> [Task statement] Would you please transcribe, exactly as written, the lines of the entries below starting at the one that holds "视觉上很难专注于某个特定部分。" and ending at the one that holds "5 你的节目：终于有一些有用的选择", both included?

> [Dataset content]
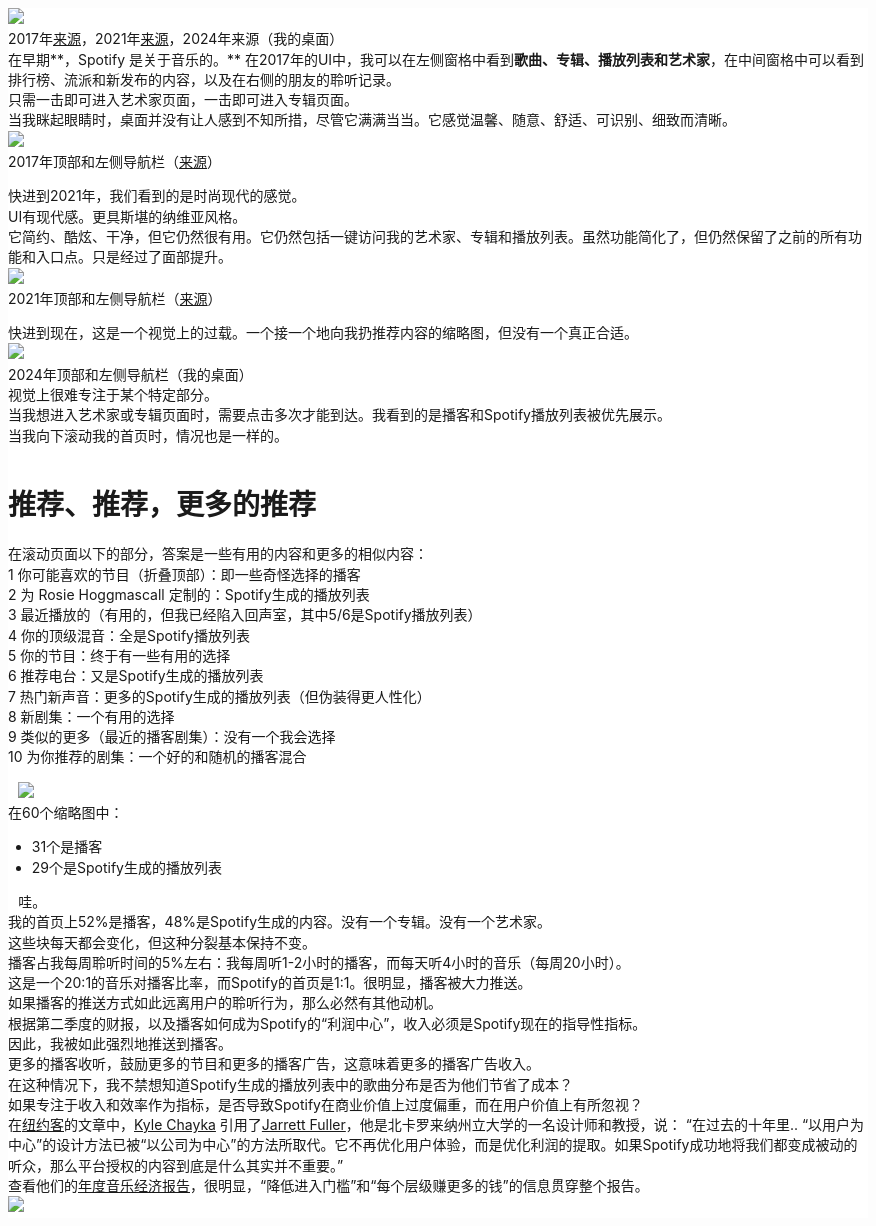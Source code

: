 ![](https://miro.medium.com/v2/resize:fit:1400/format:webp/1*rlX6-ly42iGWBpJ28K5Yyw.png)  
2017年[来源](https://vadosware.io/post/spotifys-2017-web-app-redesign/)，2021年[来源](https://beebom.com/spotify-new-desktop-ui-how-to-enable-disable-it/)，2024年来源（我的桌面）  
在早期**，Spotify 是关于音乐的。** 在2017年的UI中，我可以在左侧窗格中看到**歌曲、专辑、播放列表和艺术家**，在中间窗格中可以看到排行榜、流派和新发布的内容，以及在右侧的朋友的聆听记录。  
只需一击即可进入艺术家页面，一击即可进入专辑页面。  
当我眯起眼睛时，桌面并没有让人感到不知所措，尽管它满满当当。它感觉温馨、随意、舒适、可识别、细致而清晰。  
![](https://miro.medium.com/v2/resize:fit:1400/format:webp/1*8QwRI2z2s0-wEwEzxH1Fhw.png)  
2017年顶部和左侧导航栏（[来源](https://vadosware.io/post/spotifys-2017-web-app-redesign/)）

快进到2021年，我们看到的是时尚现代的感觉。  
UI有现代感。更具斯堪的纳维亚风格。  
它简约、酷炫、干净，但它仍然很有用。它仍然包括一键访问我的艺术家、专辑和播放列表。虽然功能简化了，但仍然保留了之前的所有功能和入口点。只是经过了面部提升。  
![](https://miro.medium.com/v2/resize:fit:1400/format:webp/1*rIsd3BlqCpxeahKbxnYIew.png)  
2021年顶部和左侧导航栏（[来源](https://bootcamp.uxdesign.cc/ux-content-strategy-audit-spotify-aeabcfa10f4d)）

快进到现在，这是一个视觉上的过载。一个接一个地向我扔推荐内容的缩略图，但没有一个真正合适。  
![](https://miro.medium.com/v2/resize:fit:1400/format:webp/1*Y9DAQY8WS-a-t8DlNu2YRw.png)  
2024年顶部和左侧导航栏（我的桌面）  
视觉上很难专注于某个特定部分。  
当我想进入艺术家或专辑页面时，需要点击多次才能到达。我看到的是播客和Spotify播放列表被优先展示。  
当我向下滚动我的首页时，情况也是一样的。

# 推荐、推荐，更多的推荐

在滚动页面以下的部分，答案是一些有用的内容和更多的相似内容：  
1 你可能喜欢的节目（折叠顶部）：即一些奇怪选择的播客  
2 为 Rosie Hoggmascall 定制的：Spotify生成的播放列表  
3 最近播放的（有用的，但我已经陷入回声室，其中5/6是Spotify播放列表）  
4 你的顶级混音：全是Spotify播放列表  
5 你的节目：终于有一些有用的选择  
6 推荐电台：又是Spotify生成的播放列表  
7 热门新声音：更多的Spotify生成的播放列表（但伪装得更人性化）  
8 新剧集：一个有用的选择  
9 类似的更多（最近的播客剧集）：没有一个我会选择  
10 为你推荐的剧集：一个好的和随机的播客混合

⠀![](https://miro.medium.com/v2/resize:fit:1400/format:webp/1*gBKWRX7sZ3kTdzPJTAge4w.png)  
在60个缩略图中：  
* 31个是播客  
* 29个是Spotify生成的播放列表

⠀哇。  
我的首页上52%是播客，48%是Spotify生成的内容。没有一个专辑。没有一个艺术家。  
这些块每天都会变化，但这种分裂基本保持不变。  
播客占我每周聆听时间的5%左右：我每周听1-2小时的播客，而每天听4小时的音乐（每周20小时）。  
这是一个20:1的音乐对播客比率，而Spotify的首页是1:1。很明显，播客被大力推送。  
如果播客的推送方式如此远离用户的聆听行为，那么必然有其他动机。  
根据第二季度的财报，以及播客如何成为Spotify的“利润中心”，收入必须是Spotify现在的指导性指标。  
因此，我被如此强烈地推送到播客。  
更多的播客收听，鼓励更多的节目和更多的播客广告，这意味着更多的播客广告收入。  
在这种情况下，我不禁想知道Spotify生成的播放列表中的歌曲分布是否为他们节省了成本？  
如果专注于收入和效率作为指标，是否导致Spotify在商业价值上过度偏重，而在用户价值上有所忽视？  
在[纽约客](https://www.newyorker.com/culture/infinite-scroll/why-i-finally-quit-spotify)的文章中，[Kyle Chayka](https://www.newyorker.com/contributors/kyle-chayka) 引用了[Jarrett Fuller](https://jarrettfuller.com/about/#:~:text=He%20is%20an%20assistant%20professor,design%20podcast%20Scratching%20the%20Surface.)，他是北卡罗来纳州立大学的一名设计师和教授，说：  
“在过去的十年里.. “以用户为中心”的设计方法已被“以公司为中心”的方法所取代。它不再优化用户体验，而是优化利润的提取。如果Spotify成功地将我们都变成被动的听众，那么平台授权的内容到底是什么其实并不重要。”  
查看他们的[年度音乐经济报告](https://loudandclear.byspotify.com/#introduction)，很明显，“降低进入门槛”和“每个层级赚更多的钱”的信息贯穿整个报告。  
![](https://miro.medium.com/v2/resize:fit:1400/format:webp/1*BiUfSSM7iCXkvQl2V0w7DA.png)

> [Response area]
视觉上很难专注于某个特定部分。  
当我想进入艺术家或专辑页面时，需要点击多次才能到达。我看到的是播客和Spotify播放列表被优先展示。  
当我向下滚动我的首页时，情况也是一样的。

# 推荐、推荐，更多的推荐

在滚动页面以下的部分，答案是一些有用的内容和更多的相似内容：  
1 你可能喜欢的节目（折叠顶部）：即一些奇怪选择的播客  
2 为 Rosie Hoggmascall 定制的：Spotify生成的播放列表  
3 最近播放的（有用的，但我已经陷入回声室，其中5/6是Spotify播放列表）  
4 你的顶级混音：全是Spotify播放列表  
5 你的节目：终于有一些有用的选择  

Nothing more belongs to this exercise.